## Activity
I'd like the entries repeated exactly, without their pictures.

[Material for this task — start]

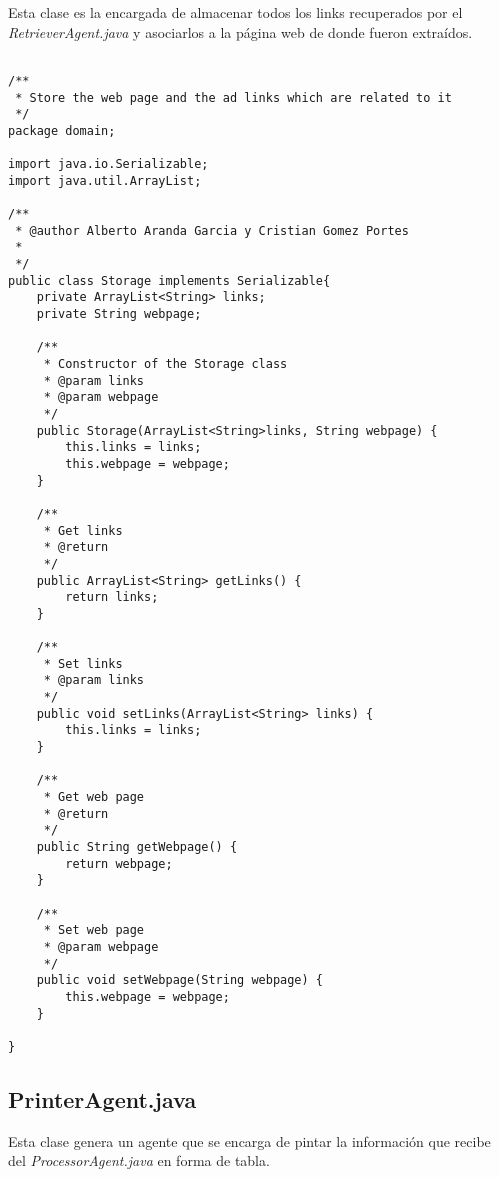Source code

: \documentclass{pre-tfg}
\begin{document}
Esta clase es la encargada de almacenar todos los links recuperados por el \textit{RetrieverAgent.java} y asociarlos a la página web
de donde fueron extraídos.

\begin{lstlisting}[caption=Código que almacena los links junto a la página web de donde fueron recuperados,style=java]

/**
 * Store the web page and the ad links which are related to it
 */
package domain;

import java.io.Serializable;
import java.util.ArrayList;

/**
 * @author Alberto Aranda Garcia y Cristian Gomez Portes
 *
 */
public class Storage implements Serializable{
	private ArrayList<String> links;
	private String webpage;
	
	/**
	 * Constructor of the Storage class
	 * @param links
	 * @param webpage
	 */
	public Storage(ArrayList<String>links, String webpage) {
		this.links = links;
		this.webpage = webpage;
	}
	
	/**
	 * Get links
	 * @return
	 */
	public ArrayList<String> getLinks() {
		return links;
	}
	
	/**
	 * Set links
	 * @param links
	 */
	public void setLinks(ArrayList<String> links) {
		this.links = links;
	}
	
	/**
	 * Get web page
	 * @return
	 */
	public String getWebpage() {
		return webpage;
	}
	
	/**
	 * Set web page
	 * @param webpage
	 */
	public void setWebpage(String webpage) {
		this.webpage = webpage;
	}
	
}

\end{lstlisting}

\subsection{PrinterAgent.java}

Esta clase genera un agente que se encarga de pintar la información que recibe del \textit{ProcessorAgent.java} en forma de tabla.
\end{document}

[Material for this task — finish]

## Output
Source code

: \documentclass{pre-tfg}
\begin{document}
Esta clase es la encargada de almacenar todos los links recuperados por el \textit{RetrieverAgent.java} y asociarlos a la página web
de donde fueron extraídos.

\begin{lstlisting}[caption=Código que almacena los links junto a la página web de donde fueron recuperados,style=java]

/**
 * Store the web page and the ad links which are related to it
 */
package domain;

import java.io.Serializable;
import java.util.ArrayList;

/**
 * @author Alberto Aranda Garcia y Cristian Gomez Portes
 *
 */
public class Storage implements Serializable{
	private ArrayList<String> links;
	private String webpage;
	
	/**
	 * Constructor of the Storage class
	 * @param links
	 * @param webpage
	 */
	public Storage(ArrayList<String>links, String webpage) {
		this.links = links;
		this.webpage = webpage;
	}
	
	/**
	 * Get links
	 * @return
	 */
	public ArrayList<String> getLinks() {
		return links;
	}
	
	/**
	 * Set links
	 * @param links
	 */
	public void setLinks(ArrayList<String> links) {
		this.links = links;
	}
	
	/**
	 * Get web page
	 * @return
	 */
	public String getWebpage() {
		return webpage;
	}
	
	/**
	 * Set web page
	 * @param webpage
	 */
	public void setWebpage(String webpage) {
		this.webpage = webpage;
	}
	
}

\end{lstlisting}

\subsection{PrinterAgent.java}

Esta clase genera un agente que se encarga de pintar la información que recibe del \textit{ProcessorAgent.java} en forma de tabla.
\end{document}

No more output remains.